Tutorial time: Monday 14:00?

\section{Exercise 1 (10 pts)}

For stable matching with incomplete lists, each man $x \in X$ has a strict list $\succ_x$ over a subset of the women $\mathcal{Y}$, i.e., $\succ_x$ is possibly incomplete. Similarly, a woman $y \in \mathcal{Y}$ might not rank all men in $\mathcal{X}$. Pairs $(x,y)$ where $x$ does not tank $y$ or $y$ does not rank $x$ are forbidden.

Equivalently, we may think of this scenario as $\succ_x$ being a complete strict preference list over $\mathcal{Y} \cup \{x\}$. If $x \succ_y y$, this means $x$ prefers to stay alone rather than be matched to $y$. Similarly, each $y \in \mathcal{Y}$ has a list $\succ_y$ over $\mathcal{X} \cup \{y\}$.

Using this formulation, the definitions of blocking pair and stable matching can directly be generalized. Show that there is always a stable matching and how to compute it efficiently, even when we have incomplete lists.

\bigskip \noindent \textbf{Answer:}

The algorithm and proofs are exactly the same ones seen in class, except for the fact that $x$ is also part of the preference relation $\succ_x$. That is, $x$ is simply seen as another possible match. For any allowed match $y^{ok} \in \mathcal{Y}$, and for any forbidden match $y^{not} \in \mathcal{Y}$, it is the case that $y^{ok} \succ_x x \succ_x y^{not}$. Basically, $x$ acts as a dummy pair that prevents forbidden pairs being picked.

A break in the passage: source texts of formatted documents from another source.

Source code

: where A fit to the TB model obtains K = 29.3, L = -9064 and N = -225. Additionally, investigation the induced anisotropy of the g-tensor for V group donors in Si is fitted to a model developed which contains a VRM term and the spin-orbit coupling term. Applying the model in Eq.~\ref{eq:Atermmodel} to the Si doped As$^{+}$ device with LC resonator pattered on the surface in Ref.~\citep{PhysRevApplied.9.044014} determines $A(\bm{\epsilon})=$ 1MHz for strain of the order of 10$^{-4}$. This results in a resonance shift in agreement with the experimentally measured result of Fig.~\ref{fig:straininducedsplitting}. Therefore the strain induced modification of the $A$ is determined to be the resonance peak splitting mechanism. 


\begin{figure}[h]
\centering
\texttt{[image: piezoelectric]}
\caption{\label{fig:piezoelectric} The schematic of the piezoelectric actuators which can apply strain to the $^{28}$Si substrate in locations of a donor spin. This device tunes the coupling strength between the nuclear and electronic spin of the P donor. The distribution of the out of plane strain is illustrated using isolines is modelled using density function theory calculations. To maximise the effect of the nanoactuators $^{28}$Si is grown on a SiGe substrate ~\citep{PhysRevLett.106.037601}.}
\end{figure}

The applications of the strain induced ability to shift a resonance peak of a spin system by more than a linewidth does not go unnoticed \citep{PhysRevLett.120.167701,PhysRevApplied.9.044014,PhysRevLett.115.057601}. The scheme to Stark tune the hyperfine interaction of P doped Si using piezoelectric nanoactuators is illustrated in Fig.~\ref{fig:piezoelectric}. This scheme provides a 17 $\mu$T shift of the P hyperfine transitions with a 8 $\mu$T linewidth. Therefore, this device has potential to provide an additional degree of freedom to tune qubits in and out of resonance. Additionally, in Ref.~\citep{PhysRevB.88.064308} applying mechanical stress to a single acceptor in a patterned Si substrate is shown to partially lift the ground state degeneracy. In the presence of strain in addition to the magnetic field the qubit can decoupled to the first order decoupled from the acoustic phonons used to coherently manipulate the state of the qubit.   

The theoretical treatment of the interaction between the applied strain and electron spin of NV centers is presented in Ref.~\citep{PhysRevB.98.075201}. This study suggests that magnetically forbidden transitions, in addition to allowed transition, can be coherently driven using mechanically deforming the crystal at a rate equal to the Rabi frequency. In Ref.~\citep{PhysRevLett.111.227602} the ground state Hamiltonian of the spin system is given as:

After we execute the algorithm, self-links $(x,x)$ in the solution represent nodes that should remain unmatched.

\section{Exercise 2 (10 pts)}

With incomplete lists, some agents may remain single in a stable matching. We show that all stable matchings match the same set of agents. More formally, consider any instance of stable matchings with incomplete lists and show the following statement:

For two stable matchings $M$ and $M'$, man $x$ is matched in $M$ if and only if $x$ is matched in $M'$. Similarly, woman $y$ is matched in $M$ if and only if $y$ is matched in $M'$.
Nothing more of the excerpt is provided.